● **DIRECTIONS**
Please return every line in the following data that includes the string "setup".

● **EXTRACTED RECORDS**
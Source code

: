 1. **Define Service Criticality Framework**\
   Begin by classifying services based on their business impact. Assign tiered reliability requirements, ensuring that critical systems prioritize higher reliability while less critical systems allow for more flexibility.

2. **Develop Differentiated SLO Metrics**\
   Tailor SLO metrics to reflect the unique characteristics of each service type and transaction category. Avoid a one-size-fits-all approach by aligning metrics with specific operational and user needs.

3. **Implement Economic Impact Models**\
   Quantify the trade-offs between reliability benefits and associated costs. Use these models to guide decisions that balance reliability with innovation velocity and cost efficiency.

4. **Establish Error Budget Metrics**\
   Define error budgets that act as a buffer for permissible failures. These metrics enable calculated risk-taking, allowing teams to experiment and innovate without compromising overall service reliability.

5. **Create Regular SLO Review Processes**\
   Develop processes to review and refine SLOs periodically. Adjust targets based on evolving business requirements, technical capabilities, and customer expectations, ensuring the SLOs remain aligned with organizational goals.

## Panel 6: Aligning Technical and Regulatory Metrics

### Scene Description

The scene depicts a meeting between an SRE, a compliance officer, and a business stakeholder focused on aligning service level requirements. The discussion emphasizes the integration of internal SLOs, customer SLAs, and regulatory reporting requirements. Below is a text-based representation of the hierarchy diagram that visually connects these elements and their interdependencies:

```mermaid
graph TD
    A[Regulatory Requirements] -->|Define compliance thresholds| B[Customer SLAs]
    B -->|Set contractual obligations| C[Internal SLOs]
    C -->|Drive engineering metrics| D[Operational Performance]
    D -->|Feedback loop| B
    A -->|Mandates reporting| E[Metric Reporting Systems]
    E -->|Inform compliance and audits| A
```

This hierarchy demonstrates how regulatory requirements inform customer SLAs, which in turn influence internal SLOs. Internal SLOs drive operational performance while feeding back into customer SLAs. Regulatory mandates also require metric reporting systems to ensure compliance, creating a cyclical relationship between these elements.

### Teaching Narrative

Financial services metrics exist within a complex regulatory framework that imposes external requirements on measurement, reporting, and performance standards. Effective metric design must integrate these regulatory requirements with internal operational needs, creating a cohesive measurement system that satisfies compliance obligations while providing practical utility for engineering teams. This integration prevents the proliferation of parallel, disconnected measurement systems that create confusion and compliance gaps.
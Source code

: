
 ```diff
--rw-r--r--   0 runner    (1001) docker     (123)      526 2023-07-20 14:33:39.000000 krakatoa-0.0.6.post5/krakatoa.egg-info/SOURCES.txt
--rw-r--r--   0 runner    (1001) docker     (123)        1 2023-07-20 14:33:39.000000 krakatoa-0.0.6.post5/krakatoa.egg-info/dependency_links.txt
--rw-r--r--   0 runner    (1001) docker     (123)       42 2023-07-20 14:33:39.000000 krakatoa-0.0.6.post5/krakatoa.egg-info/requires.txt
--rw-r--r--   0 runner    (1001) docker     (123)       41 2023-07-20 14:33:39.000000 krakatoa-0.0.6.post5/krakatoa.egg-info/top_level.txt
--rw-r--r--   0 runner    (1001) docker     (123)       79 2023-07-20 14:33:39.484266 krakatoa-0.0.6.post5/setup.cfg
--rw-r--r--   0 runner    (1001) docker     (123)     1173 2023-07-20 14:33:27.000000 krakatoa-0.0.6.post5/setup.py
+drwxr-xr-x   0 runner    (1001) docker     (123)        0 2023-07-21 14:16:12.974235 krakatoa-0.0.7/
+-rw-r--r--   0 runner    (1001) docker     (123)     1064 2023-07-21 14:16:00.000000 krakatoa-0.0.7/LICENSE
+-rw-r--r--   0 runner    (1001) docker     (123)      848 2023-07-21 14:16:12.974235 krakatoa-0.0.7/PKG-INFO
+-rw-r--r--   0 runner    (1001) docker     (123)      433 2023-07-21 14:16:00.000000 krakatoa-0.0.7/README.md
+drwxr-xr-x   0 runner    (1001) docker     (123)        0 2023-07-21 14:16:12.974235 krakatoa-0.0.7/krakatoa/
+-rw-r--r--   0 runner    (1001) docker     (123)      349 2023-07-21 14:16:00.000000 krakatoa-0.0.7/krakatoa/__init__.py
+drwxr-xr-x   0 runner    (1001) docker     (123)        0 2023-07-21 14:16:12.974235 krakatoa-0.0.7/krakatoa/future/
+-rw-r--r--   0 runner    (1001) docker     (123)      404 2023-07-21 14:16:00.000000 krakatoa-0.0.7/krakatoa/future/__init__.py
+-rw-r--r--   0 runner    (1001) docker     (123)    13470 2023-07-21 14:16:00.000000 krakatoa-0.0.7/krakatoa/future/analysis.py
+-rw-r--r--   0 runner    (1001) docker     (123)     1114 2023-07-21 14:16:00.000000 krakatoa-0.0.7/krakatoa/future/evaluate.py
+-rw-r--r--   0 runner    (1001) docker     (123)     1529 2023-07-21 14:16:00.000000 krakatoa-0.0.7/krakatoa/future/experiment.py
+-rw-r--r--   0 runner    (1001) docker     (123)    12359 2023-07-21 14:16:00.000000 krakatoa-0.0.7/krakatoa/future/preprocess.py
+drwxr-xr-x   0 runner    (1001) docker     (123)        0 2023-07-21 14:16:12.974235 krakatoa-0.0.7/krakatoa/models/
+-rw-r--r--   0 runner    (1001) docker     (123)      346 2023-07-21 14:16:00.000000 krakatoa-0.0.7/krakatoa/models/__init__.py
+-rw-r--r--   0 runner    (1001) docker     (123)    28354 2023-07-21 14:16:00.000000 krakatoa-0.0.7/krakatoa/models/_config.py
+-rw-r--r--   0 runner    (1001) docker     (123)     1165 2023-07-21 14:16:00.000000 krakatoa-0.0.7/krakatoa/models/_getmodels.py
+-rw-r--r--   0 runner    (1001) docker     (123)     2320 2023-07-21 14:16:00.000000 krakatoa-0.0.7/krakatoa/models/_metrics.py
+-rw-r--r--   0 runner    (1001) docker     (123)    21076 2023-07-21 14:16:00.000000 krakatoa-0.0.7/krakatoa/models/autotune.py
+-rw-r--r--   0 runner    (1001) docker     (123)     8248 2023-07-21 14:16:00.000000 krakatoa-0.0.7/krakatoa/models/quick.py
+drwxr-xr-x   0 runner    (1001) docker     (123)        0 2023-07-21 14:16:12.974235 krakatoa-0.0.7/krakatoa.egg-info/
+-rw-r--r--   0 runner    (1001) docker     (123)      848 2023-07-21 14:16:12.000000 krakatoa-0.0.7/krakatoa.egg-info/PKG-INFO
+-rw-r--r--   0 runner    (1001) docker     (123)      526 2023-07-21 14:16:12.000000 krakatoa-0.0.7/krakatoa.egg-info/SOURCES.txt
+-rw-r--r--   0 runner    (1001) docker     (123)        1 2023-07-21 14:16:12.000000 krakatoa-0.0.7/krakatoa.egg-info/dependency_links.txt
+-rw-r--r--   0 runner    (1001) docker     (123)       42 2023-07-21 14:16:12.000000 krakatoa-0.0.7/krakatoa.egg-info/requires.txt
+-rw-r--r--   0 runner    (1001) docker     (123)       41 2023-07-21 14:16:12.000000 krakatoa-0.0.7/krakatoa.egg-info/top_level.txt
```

● **EXERCISE SOLUTION**
--rw-r--r--   0 runner    (1001) docker     (123)       79 2023-07-20 14:33:39.484266 krakatoa-0.0.6.post5/setup.cfg
--rw-r--r--   0 runner    (1001) docker     (123)     1173 2023-07-20 14:33:27.000000 krakatoa-0.0.6.post5/setup.py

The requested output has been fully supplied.